| What this task involves |
Write the listing out again word for word. Pictures do not belong in the copy.

++++++++++

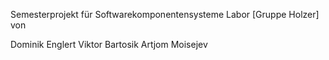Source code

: Semesterprojekt für Softwarekomponentensysteme Labor [Gruppe Holzer] von

Dominik Englert
Viktor Bartosik
Artjom Moisejev
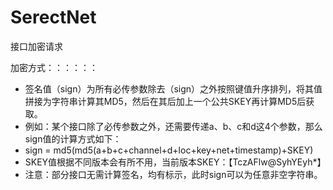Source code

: # SerectNet
接口加密请求




加密方式：：：：：：
 *  签名值（sign）为所有必传参数除去（sign）之外按照键值升序排列，将其值拼接为字符串计算其MD5，然后在其后加上一个公共SKEY再计算MD5后获取。
 *  例如：某个接口除了必传参数之外，还需要传递a、b、c和d这4个参数，那么sign值的计算方式如下：
 *  sign = md5(md5(a+b+c+channel+d+loc+key+net+timestamp)+SKEY)
 *  SKEY值根据不同版本会有所不用，当前版本SKEY：【TczAFlw@SyhYEyh*】
 *  注意：部分接口无需计算签名，均有标示，此时sign可以为任意非空字符串。
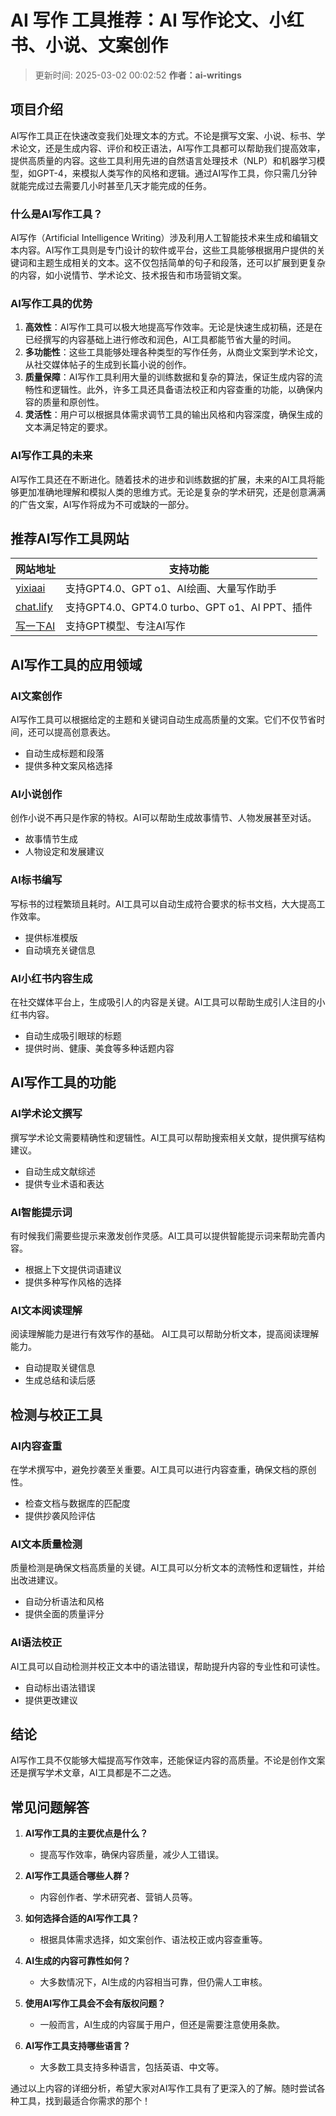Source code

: # AI 写作 工具推荐：AI 写作论文、小红书、小说、文案创作

>更新时间: 2025-03-02 00:02:52
> **作者：ai-writings**

## **项目介绍**

AI写作工具正在快速改变我们处理文本的方式。不论是撰写文案、小说、标书、学术论文，还是生成内容、评价和校正语法，AI写作工具都可以帮助我们提高效率，提供高质量的内容。这些工具利用先进的自然语言处理技术（NLP）和机器学习模型，如GPT-4，来模拟人类写作的风格和逻辑。通过AI写作工具，你只需几分钟就能完成过去需要几小时甚至几天才能完成的任务。

### **什么是AI写作工具？**
AI写作（Artificial Intelligence Writing）涉及利用人工智能技术来生成和编辑文本内容。AI写作工具则是专门设计的软件或平台，这些工具能够根据用户提供的关键词和主题生成相关的文本。这不仅包括简单的句子和段落，还可以扩展到更复杂的内容，如小说情节、学术论文、技术报告和市场营销文案。

### **AI写作工具的优势**
1. **高效性**：AI写作工具可以极大地提高写作效率。无论是快速生成初稿，还是在已经撰写的内容基础上进行修改和润色，AI工具都能节省大量的时间。
2. **多功能性**：这些工具能够处理各种类型的写作任务，从商业文案到学术论文，从社交媒体帖子的生成到长篇小说的创作。
3. **质量保障**：AI写作工具利用大量的训练数据和复杂的算法，保证生成内容的流畅性和逻辑性。此外，许多工具还具备语法校正和内容查重的功能，以确保内容的质量和原创性。
4. **灵活性**：用户可以根据具体需求调节工具的输出风格和内容深度，确保生成的文本满足特定的要求。

### **AI写作工具的未来**
AI写作工具还在不断进化。随着技术的进步和训练数据的扩展，未来的AI工具将能够更加准确地理解和模拟人类的思维方式。无论是复杂的学术研究，还是创意满满的广告文案，AI写作将成为不可或缺的一部分。

## **推荐AI写作工具网站**

| 网站地址                                | 支持功能                                           |
| --------------------------------------- | -------------------------------------------------- |
| [yixiaai](https://www.yixiaai.com)      | 支持GPT4.0、GPT o1、AI绘画、大量写作助手                        |
| [chat.lify](https://chat.lify.vip)      | 支持GPT4.0、GPT4.0 turbo、GPT o1、AI PPT、插件     |
| [写一下AI](https://xie.yixia.ai) | 支持GPT模型、专注AI写作                                 |

## **AI写作工具的应用领域**

### **AI文案创作**

AI写作工具可以根据给定的主题和关键词自动生成高质量的文案。它们不仅节省时间，还可以提高创意表达。

- 自动生成标题和段落
- 提供多种文案风格选择

### **AI小说创作**

创作小说不再只是作家的特权。AI可以帮助生成故事情节、人物发展甚至对话。

- 故事情节生成
- 人物设定和发展建议

### **AI标书编写**

写标书的过程繁琐且耗时。AI工具可以自动生成符合要求的标书文档，大大提高工作效率。

- 提供标准模版
- 自动填充关键信息

### **AI小红书内容生成**

在社交媒体平台上，生成吸引人的内容是关键。AI工具可以帮助生成引人注目的小红书内容。

- 自动生成吸引眼球的标题
- 提供时尚、健康、美食等多种话题内容

## **AI写作工具的功能**

### **AI学术论文撰写**

撰写学术论文需要精确性和逻辑性。AI工具可以帮助搜索相关文献，提供撰写结构建议。

- 自动生成文献综述
- 提供专业术语和表达

### **AI智能提示词**

有时候我们需要些提示来激发创作灵感。AI工具可以提供智能提示词来帮助完善内容。

- 根据上下文提供词语建议
- 提供多种写作风格的选择

### **AI文本阅读理解**

阅读理解能力是进行有效写作的基础。 AI工具可以帮助分析文本，提高阅读理解能力。

- 自动提取关键信息
- 生成总结和读后感

## **检测与校正工具**

### **AI内容查重**

在学术撰写中，避免抄袭至关重要。AI工具可以进行内容查重，确保文档的原创性。

- 检查文档与数据库的匹配度
- 提供抄袭风险评估

### **AI文本质量检测**

质量检测是确保文档高质量的关键。AI工具可以分析文本的流畅性和逻辑性，并给出改进建议。

- 自动分析语法和风格
- 提供全面的质量评分

### **AI语法校正**

AI工具可以自动检测并校正文本中的语法错误，帮助提升内容的专业性和可读性。

- 自动标出语法错误
- 提供更改建议

## **结论**

AI写作工具不仅能够大幅提高写作效率，还能保证内容的高质量。不论是创作文案还是撰写学术文章，AI工具都是不二之选。

## **常见问题解答**

1. **AI写作工具的主要优点是什么？**
   - 提高写作效率，确保内容质量，减少人工错误。

2. **AI写作工具适合哪些人群？**
   - 内容创作者、学术研究者、营销人员等。

3. **如何选择合适的AI写作工具？**
   - 根据具体需求选择，如文案创作、语法校正或内容查重等。

4. **AI生成的内容可靠性如何？**
   - 大多数情况下，AI生成的内容相当可靠，但仍需人工审核。

5. **使用AI写作工具会不会有版权问题？**
   - 一般而言，AI生成的内容属于用户，但还是需要注意使用条款。

6. **AI写作工具支持哪些语言？**
   - 大多数工具支持多种语言，包括英语、中文等。

通过以上内容的详细分析，希望大家对AI写作工具有了更深入的了解。随时尝试各种工具，找到最适合你需求的那个！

++++++++++

| Written answer |
Source code

: Semesterprojekt für Softwarekomponentensysteme Labor [Gruppe Holzer] von

Dominik Englert
Viktor Bartosik
Artjom Moisejev
Source code

: # SerectNet
接口加密请求




加密方式：：：：：：
 *  签名值（sign）为所有必传参数除去（sign）之外按照键值升序排列，将其值拼接为字符串计算其MD5，然后在其后加上一个公共SKEY再计算MD5后获取。
 *  例如：某个接口除了必传参数之外，还需要传递a、b、c和d这4个参数，那么sign值的计算方式如下：
 *  sign = md5(md5(a+b+c+channel+d+loc+key+net+timestamp)+SKEY)
 *  SKEY值根据不同版本会有所不用，当前版本SKEY：【TczAFlw@SyhYEyh*】
 *  注意：部分接口无需计算签名，均有标示，此时sign可以为任意非空字符串。
Source code

: # AI 写作 工具推荐：AI 写作论文、小红书、小说、文案创作

>更新时间: 2025-03-02 00:02:52
> **作者：ai-writings**

## **项目介绍**

AI写作工具正在快速改变我们处理文本的方式。不论是撰写文案、小说、标书、学术论文，还是生成内容、评价和校正语法，AI写作工具都可以帮助我们提高效率，提供高质量的内容。这些工具利用先进的自然语言处理技术（NLP）和机器学习模型，如GPT-4，来模拟人类写作的风格和逻辑。通过AI写作工具，你只需几分钟就能完成过去需要几小时甚至几天才能完成的任务。

### **什么是AI写作工具？**
AI写作（Artificial Intelligence Writing）涉及利用人工智能技术来生成和编辑文本内容。AI写作工具则是专门设计的软件或平台，这些工具能够根据用户提供的关键词和主题生成相关的文本。这不仅包括简单的句子和段落，还可以扩展到更复杂的内容，如小说情节、学术论文、技术报告和市场营销文案。

### **AI写作工具的优势**
1. **高效性**：AI写作工具可以极大地提高写作效率。无论是快速生成初稿，还是在已经撰写的内容基础上进行修改和润色，AI工具都能节省大量的时间。
2. **多功能性**：这些工具能够处理各种类型的写作任务，从商业文案到学术论文，从社交媒体帖子的生成到长篇小说的创作。
3. **质量保障**：AI写作工具利用大量的训练数据和复杂的算法，保证生成内容的流畅性和逻辑性。此外，许多工具还具备语法校正和内容查重的功能，以确保内容的质量和原创性。
4. **灵活性**：用户可以根据具体需求调节工具的输出风格和内容深度，确保生成的文本满足特定的要求。

### **AI写作工具的未来**
AI写作工具还在不断进化。随着技术的进步和训练数据的扩展，未来的AI工具将能够更加准确地理解和模拟人类的思维方式。无论是复杂的学术研究，还是创意满满的广告文案，AI写作将成为不可或缺的一部分。

## **推荐AI写作工具网站**

| 网站地址                                | 支持功能                                           |
| --------------------------------------- | -------------------------------------------------- |
| [yixiaai](https://www.yixiaai.com)      | 支持GPT4.0、GPT o1、AI绘画、大量写作助手                        |
| [chat.lify](https://chat.lify.vip)      | 支持GPT4.0、GPT4.0 turbo、GPT o1、AI PPT、插件     |
| [写一下AI](https://xie.yixia.ai) | 支持GPT模型、专注AI写作                                 |

## **AI写作工具的应用领域**

### **AI文案创作**

AI写作工具可以根据给定的主题和关键词自动生成高质量的文案。它们不仅节省时间，还可以提高创意表达。

- 自动生成标题和段落
- 提供多种文案风格选择

### **AI小说创作**

创作小说不再只是作家的特权。AI可以帮助生成故事情节、人物发展甚至对话。

- 故事情节生成
- 人物设定和发展建议

### **AI标书编写**

写标书的过程繁琐且耗时。AI工具可以自动生成符合要求的标书文档，大大提高工作效率。

- 提供标准模版
- 自动填充关键信息

### **AI小红书内容生成**

在社交媒体平台上，生成吸引人的内容是关键。AI工具可以帮助生成引人注目的小红书内容。

- 自动生成吸引眼球的标题
- 提供时尚、健康、美食等多种话题内容

## **AI写作工具的功能**

### **AI学术论文撰写**

撰写学术论文需要精确性和逻辑性。AI工具可以帮助搜索相关文献，提供撰写结构建议。

- 自动生成文献综述
- 提供专业术语和表达

### **AI智能提示词**

有时候我们需要些提示来激发创作灵感。AI工具可以提供智能提示词来帮助完善内容。

- 根据上下文提供词语建议
- 提供多种写作风格的选择

### **AI文本阅读理解**

阅读理解能力是进行有效写作的基础。 AI工具可以帮助分析文本，提高阅读理解能力。

- 自动提取关键信息
- 生成总结和读后感

## **检测与校正工具**

### **AI内容查重**

在学术撰写中，避免抄袭至关重要。AI工具可以进行内容查重，确保文档的原创性。

- 检查文档与数据库的匹配度
- 提供抄袭风险评估

### **AI文本质量检测**

质量检测是确保文档高质量的关键。AI工具可以分析文本的流畅性和逻辑性，并给出改进建议。

- 自动分析语法和风格
- 提供全面的质量评分

### **AI语法校正**

AI工具可以自动检测并校正文本中的语法错误，帮助提升内容的专业性和可读性。

- 自动标出语法错误
- 提供更改建议

## **结论**

AI写作工具不仅能够大幅提高写作效率，还能保证内容的高质量。不论是创作文案还是撰写学术文章，AI工具都是不二之选。

## **常见问题解答**

1. **AI写作工具的主要优点是什么？**
   - 提高写作效率，确保内容质量，减少人工错误。

2. **AI写作工具适合哪些人群？**
   - 内容创作者、学术研究者、营销人员等。

3. **如何选择合适的AI写作工具？**
   - 根据具体需求选择，如文案创作、语法校正或内容查重等。

4. **AI生成的内容可靠性如何？**
   - 大多数情况下，AI生成的内容相当可靠，但仍需人工审核。

5. **使用AI写作工具会不会有版权问题？**
   - 一般而言，AI生成的内容属于用户，但还是需要注意使用条款。

6. **AI写作工具支持哪些语言？**
   - 大多数工具支持多种语言，包括英语、中文等。

通过以上内容的详细分析，希望大家对AI写作工具有了更深入的了解。随时尝试各种工具，找到最适合你需求的那个！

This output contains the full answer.